Saved data entries

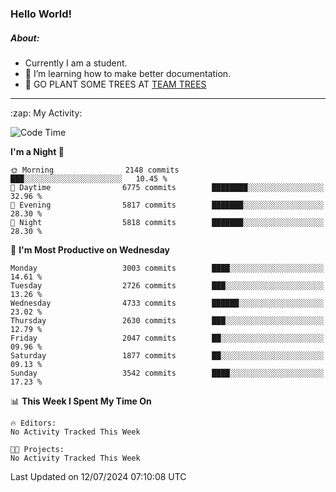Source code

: ### Hello World!

##### About:
- Currently I am a student.
- 🌱 I’m learning how to make better documentation.
- 🌱 GO PLANT SOME TREES AT [TEAM TREES](https://teamtrees.org/)

---
  <summary>:zap: My Activity:</summary>
  
<!--START_SECTION:waka-->
![Code Time](http://img.shields.io/badge/Code%20Time-1%2C377%20hrs%2025%20mins-blue)

**I'm a Night 🦉** 

```text
🌞 Morning                2148 commits        ███░░░░░░░░░░░░░░░░░░░░░░   10.45 % 
🌆 Daytime                6775 commits        ████████░░░░░░░░░░░░░░░░░   32.96 % 
🌃 Evening                5817 commits        ███████░░░░░░░░░░░░░░░░░░   28.30 % 
🌙 Night                  5818 commits        ███████░░░░░░░░░░░░░░░░░░   28.30 % 
```
📅 **I'm Most Productive on Wednesday** 

```text
Monday                   3003 commits        ████░░░░░░░░░░░░░░░░░░░░░   14.61 % 
Tuesday                  2726 commits        ███░░░░░░░░░░░░░░░░░░░░░░   13.26 % 
Wednesday                4733 commits        ██████░░░░░░░░░░░░░░░░░░░   23.02 % 
Thursday                 2630 commits        ███░░░░░░░░░░░░░░░░░░░░░░   12.79 % 
Friday                   2047 commits        ██░░░░░░░░░░░░░░░░░░░░░░░   09.96 % 
Saturday                 1877 commits        ██░░░░░░░░░░░░░░░░░░░░░░░   09.13 % 
Sunday                   3542 commits        ████░░░░░░░░░░░░░░░░░░░░░   17.23 % 
```


📊 **This Week I Spent My Time On** 

```text
🔥 Editors: 
No Activity Tracked This Week

🐱‍💻 Projects: 
No Activity Tracked This Week
```


 Last Updated on 12/07/2024 07:10:08 UTC
<!--END_SECTION:waka-->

### Prompt
Your task is to return the lines above, from the first one up to and including the line containing "<!--START_SECTION:waka-->", minus any pictures.

### Result for this task
Source code

: ### Hello World!

##### About:
- Currently I am a student.
- 🌱 I’m learning how to make better documentation.
- 🌱 GO PLANT SOME TREES AT [TEAM TREES](https://teamtrees.org/)

---
  <summary>:zap: My Activity:</summary>
  
<!--START_SECTION:waka-->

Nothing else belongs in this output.